Technical Articles
How to Write Independent Unit Test with Pytest and Mock Techniques
In this blog post, you’ll learn:
- What is Unit Testing and Test Pyramid?
- Why do we need Unit Testing?
- What makes a good unit test then?
- How to write Unit Test with PyTest (Basics)?
- How to mock dependencies properly in various scenarios?
1. Prerequisite
To follow this tutorial, you would need to install pytest
and pytest-mock
. I provided commands for both python library installation options: pip and poetry.
If you are using pip for installation (default):
python -m pip install pytest
python -m pip install pytest-mock
If you are using poetry for installation:
poetry add pytest
poetry add pytest-mock
2. What is Unit Testing and Test Pyramid?
Unit Testing is a software testing method to test the smallest piece of code that can be isolated, i.e. a function (method).

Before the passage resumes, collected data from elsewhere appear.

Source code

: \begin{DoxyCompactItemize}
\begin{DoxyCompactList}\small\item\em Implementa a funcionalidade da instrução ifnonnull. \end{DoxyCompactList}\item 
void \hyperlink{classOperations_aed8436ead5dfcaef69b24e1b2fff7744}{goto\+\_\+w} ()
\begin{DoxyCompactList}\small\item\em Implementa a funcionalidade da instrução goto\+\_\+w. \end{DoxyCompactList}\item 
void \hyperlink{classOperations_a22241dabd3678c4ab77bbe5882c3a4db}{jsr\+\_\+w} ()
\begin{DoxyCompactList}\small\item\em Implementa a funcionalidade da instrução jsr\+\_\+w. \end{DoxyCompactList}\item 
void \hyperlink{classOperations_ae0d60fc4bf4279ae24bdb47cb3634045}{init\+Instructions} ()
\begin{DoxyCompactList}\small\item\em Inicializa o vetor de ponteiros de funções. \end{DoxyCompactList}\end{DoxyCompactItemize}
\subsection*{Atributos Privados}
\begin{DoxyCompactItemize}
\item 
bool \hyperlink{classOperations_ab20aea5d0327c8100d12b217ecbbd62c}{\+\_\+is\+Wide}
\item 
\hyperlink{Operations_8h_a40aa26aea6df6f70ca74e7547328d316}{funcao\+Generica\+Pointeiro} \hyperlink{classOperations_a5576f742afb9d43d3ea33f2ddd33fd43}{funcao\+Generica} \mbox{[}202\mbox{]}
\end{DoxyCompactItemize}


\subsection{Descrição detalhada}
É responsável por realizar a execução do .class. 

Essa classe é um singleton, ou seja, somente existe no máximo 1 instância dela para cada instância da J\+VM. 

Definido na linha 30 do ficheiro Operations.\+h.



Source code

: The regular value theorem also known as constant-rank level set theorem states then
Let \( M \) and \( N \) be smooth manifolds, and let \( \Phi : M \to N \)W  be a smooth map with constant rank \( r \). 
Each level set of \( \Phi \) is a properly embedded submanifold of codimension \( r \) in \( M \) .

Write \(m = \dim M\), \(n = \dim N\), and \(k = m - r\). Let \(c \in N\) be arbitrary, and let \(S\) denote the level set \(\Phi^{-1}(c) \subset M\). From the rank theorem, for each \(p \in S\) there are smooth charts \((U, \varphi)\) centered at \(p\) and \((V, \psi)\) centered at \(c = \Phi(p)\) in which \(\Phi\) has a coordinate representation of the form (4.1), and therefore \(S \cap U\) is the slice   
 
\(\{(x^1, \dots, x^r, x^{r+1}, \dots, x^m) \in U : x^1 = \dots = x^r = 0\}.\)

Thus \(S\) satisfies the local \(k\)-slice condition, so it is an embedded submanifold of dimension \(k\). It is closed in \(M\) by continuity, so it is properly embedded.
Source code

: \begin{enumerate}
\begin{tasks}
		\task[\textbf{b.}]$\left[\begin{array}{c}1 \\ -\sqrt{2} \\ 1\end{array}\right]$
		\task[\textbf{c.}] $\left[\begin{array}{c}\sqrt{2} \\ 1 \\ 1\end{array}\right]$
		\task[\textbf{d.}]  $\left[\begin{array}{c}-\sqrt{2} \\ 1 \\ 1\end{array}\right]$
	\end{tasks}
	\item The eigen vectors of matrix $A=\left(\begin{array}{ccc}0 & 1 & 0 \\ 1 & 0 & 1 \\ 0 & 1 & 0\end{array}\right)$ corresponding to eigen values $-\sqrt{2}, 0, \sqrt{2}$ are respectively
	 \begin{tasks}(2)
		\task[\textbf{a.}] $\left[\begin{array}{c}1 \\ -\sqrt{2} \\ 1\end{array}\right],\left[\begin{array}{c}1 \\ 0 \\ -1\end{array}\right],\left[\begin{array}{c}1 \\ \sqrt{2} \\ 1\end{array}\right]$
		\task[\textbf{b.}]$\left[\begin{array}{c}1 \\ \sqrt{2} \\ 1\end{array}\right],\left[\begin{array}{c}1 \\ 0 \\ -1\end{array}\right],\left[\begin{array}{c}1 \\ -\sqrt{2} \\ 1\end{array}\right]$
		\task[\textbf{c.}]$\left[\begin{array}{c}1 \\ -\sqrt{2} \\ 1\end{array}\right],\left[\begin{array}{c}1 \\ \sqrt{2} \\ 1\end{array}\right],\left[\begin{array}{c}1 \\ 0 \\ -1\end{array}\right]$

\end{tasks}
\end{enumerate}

The concept of Test Pyramid as shown below, is introduced by Mike Cohn in his book Succeeding with Agile. It defines the testing strategy with a great visualization, covering the three major types of tests: unit tests, integration tests and end-to-end tests, and the proportion of each out of the entire testing strategy.

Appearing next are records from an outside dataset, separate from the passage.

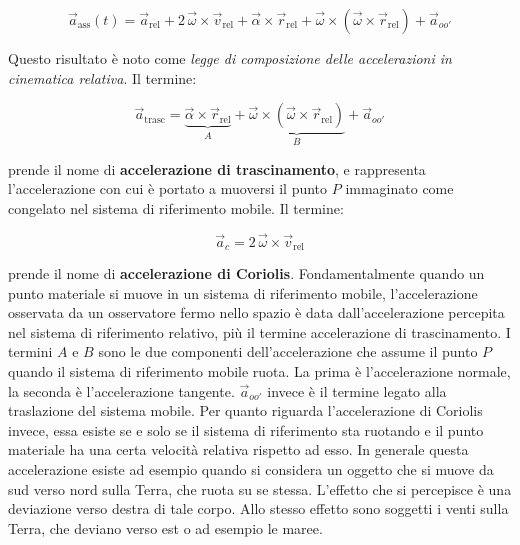 \begin{equation}
	\boxed{\vec{a}_{\text{ass}}(t)=\vec{a}_{\text{rel}} +2\,\vec{\omega} \times \vec{v}_{\text{rel}}+\vec{\alpha}\times \vec{r}_{\text{rel}}+ \vec{\omega}\times({\vec{\omega}}\times \vec{r}_{\text{rel}})+\vec{a}_{oo'}}
\end{equation}

Questo risultato è noto come \emph{legge di composizione delle accelerazioni in cinematica relativa}. Il termine:

\[
	\vec{a}_{\text{trasc}}=\underbrace{\vec{\alpha}\times \vec{r}_{\text{rel}}}_A+ \underbrace{\vec{\omega}\times({\vec{\omega}}\times \vec{r}_{\text{rel}})}_B+\vec{a}_{oo'}
\]

prende il nome di \textbf{accelerazione di trascinamento}, e rappresenta l'accelerazione con cui è portato a muoversi il punto $P$ immaginato come congelato nel sistema di riferimento mobile. Il termine:

\[
	\vec{a}_c= 2\,\vec{\omega} \times \vec{v}_{\text{rel}}
\]

prende il nome di \textbf{accelerazione di Coriolis}.
Fondamentalmente quando un punto materiale si muove in un sistema di riferimento mobile, l'accelerazione osservata da un osservatore fermo nello spazio è data dall'accelerazione percepita nel sistema di riferimento relativo, più il termine accelerazione di trascinamento.
I termini $A$ e $B$ sono le due componenti dell'accelerazione che assume il punto $P$ quando il sistema di riferimento mobile ruota. La prima è l'accelerazione normale, la seconda è l'accelerazione tangente. $\vec{a}_{oo'}$ invece è il termine legato alla traslazione del sistema mobile.
Per quanto riguarda l'accelerazione di Coriolis invece, essa esiste se e solo se il sistema di riferimento sta ruotando e il punto materiale ha una certa velocità relativa rispetto ad esso. In generale questa accelerazione esiste ad esempio quando si considera un oggetto che si muove da sud verso nord sulla Terra, che ruota su se stessa. L'effetto che si percepisce è una deviazione verso destra di tale corpo. Allo stesso effetto sono soggetti i venti sulla Terra, che deviano verso est o ad esempio le maree.
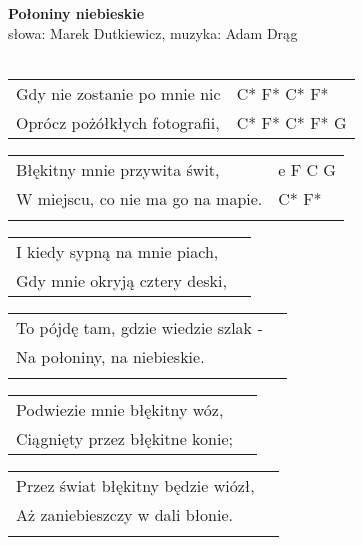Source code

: \documentclass[a5paper]{article}
\begin{document}


\noindent
\noindent
\fontsize{12pt}{15pt}\selectfont
\textbf{Połoniny niebieskie} \\
\fontsize{8pt}{10pt}\selectfont
słowa: Marek Dutkiewicz, muzyka: Adam Drąg \\ \\
\fontsize{10pt}{12pt}\selectfont
{}
\begin{tabular}{@{}p{7.50cm}p{3cm}@{}}
\noindent
Gdy nie zostanie po mnie nic & C* F* C* F* \\
Oprócz pożółkłych fotografii, & C* F* C* F* G \\
\end{tabular}

\begin{tabular}{@{}p{6.50cm}p{3cm}@{}}
Błękitny mnie przywita świt, & e F C G \\
W miejscu, co nie ma go na mapie. & C* F* \\ \\
\end{tabular}

\noindent
\begin{tabular}{@{}p{6.50cm}p{3cm}@{}}
I kiedy sypną na mnie piach, & \\
Gdy mnie okryją cztery deski, & \\
\end{tabular}

\begin{tabular}{@{}p{6.50cm}p{3cm}@{}}
To pójdę tam, gdzie wiedzie szlak - & \\
Na połoniny, na niebieskie. & \\ \\
\end{tabular}

\noindent
\begin{tabular}{@{}p{6.50cm}p{3cm}@{}}
Podwiezie mnie błękitny wóz, & \\
Ciągnięty przez błękitne konie; & \\
\end{tabular}

\begin{tabular}{@{}p{6.50cm}p{3cm}@{}}
Przez świat błękitny będzie wiózł, & \\
Aż zaniebieszczy w dali błonie. & \\ \\
\end{tabular}
\end{document}

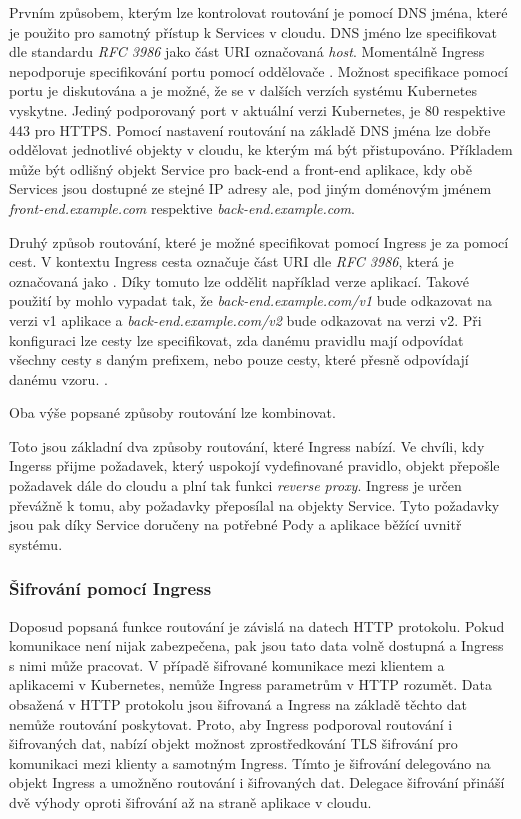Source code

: Prvním způsobem, kterým lze kontrolovat routování je pomocí DNS jména, které je použito pro samotný přístup k Services v cloudu. DNS jméno lze specifikovat dle standardu \textit{RFC 3986} jako část URI označovaná \textit{host}. Momentálně Ingress nepodporuje specifikování portu pomocí oddělovače \uv{:}. Možnost specifikace pomocí portu je diskutována a je možné, že se v dalších verzích systému Kubernetes vyskytne. Jediný podporovaný port v aktuální verzi Kubernetes, je 80 respektive 443 pro HTTPS. Pomocí nastavení routování na základě DNS jména lze dobře oddělovat jednotlivé objekty v cloudu, ke kterým má být přistupováno. Příkladem může být odlišný objekt Service pro back-end a front-end aplikace, kdy obě Services jsou dostupné ze stejné IP adresy ale, pod jiným doménovým jménem \textit{front-end.example.com} respektive \textit{back-end.example.com}.

Druhý způsob routování, které je možné specifikovat pomocí Ingress je za pomocí cest. V kontextu Ingress cesta označuje část URI dle \textit{RFC 3986}, která je označovaná jako . Díky tomuto lze oddělit například verze aplikací. Takové použití by mohlo vypadat tak, že \textit{back-end.example.com/v1} bude odkazovat na verzi v1 aplikace a \textit{back-end.example.com/v2} bude odkazovat na verzi v2. Při konfiguraci lze cesty lze specifikovat, zda danému pravidlu mají odpovídat všechny cesty s daným prefixem, nebo pouze cesty, které přesně odpovídají danému vzoru. \cite{thekubernetesauthors_2022_ingress}. 

Oba výše popsané způsoby routování lze kombinovat.

Toto jsou základní dva způsoby routování, které Ingress nabízí. Ve chvíli, kdy Ingerss přijme požadavek, který uspokojí vydefinované pravidlo, objekt přepošle požadavek dále do cloudu a plní tak funkci \textit{reverse proxy}. Ingress je určen převážně k tomu, aby požadavky přeposílal na objekty Service. Tyto požadavky jsou pak díky Service doručeny na potřebné Pody a aplikace běžící uvnitř systému. %

\subsubsection{Šifrování pomocí Ingress}
Doposud popsaná funkce routování je závislá na datech HTTP protokolu. Pokud komunikace není nijak zabezpečena, pak jsou tato data volně dostupná a Ingress s nimi může pracovat. V případě šifrované komunikace mezi klientem a aplikacemi v Kubernetes, nemůže Ingress parametrům v HTTP rozumět. Data obsažená v HTTP protokolu jsou šifrovaná a Ingress na základě těchto dat nemůže routování poskytovat. Proto, aby Ingress podporoval routování i šifrovaných dat, nabízí objekt možnost zprostředkování TLS šifrování pro komunikaci mezi klienty a samotným Ingress. Tímto je šifrování delegováno na objekt Ingress a umožněno routování i šifrovaných dat. Delegace šifrování přináší dvě výhody oproti šifrování až na straně aplikace v cloudu. \cite{poulton_2022_the}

According to the pyramid, when it is at the bottom it normally means more isolated and faster tests (in other words: cheaper); while moving up the pyramid, it means more integrated and slower tests (in other words: expensive). At the tip of the pyramid could means manual testing. Thus, we should cover code with more automated unit tests and less manual tests.
Test Pyramid
3. Why do we need Unit Testing?
People would tend to rush the requested feature delivering but ignoring the importance of writing test cases. The ignorance could be due to they see it as a waste of time and not seeing the damage it could cause. However, let me tell you the benefits that writing Unit tests will brings you:
- Identify bugs easily and early: Unit test can help you verify what you want to develop.Without unit test, you would end up being caught by fixing random bugs when running entire application. And you may need to spend hours on placing breakpoints and tracing where does it come from.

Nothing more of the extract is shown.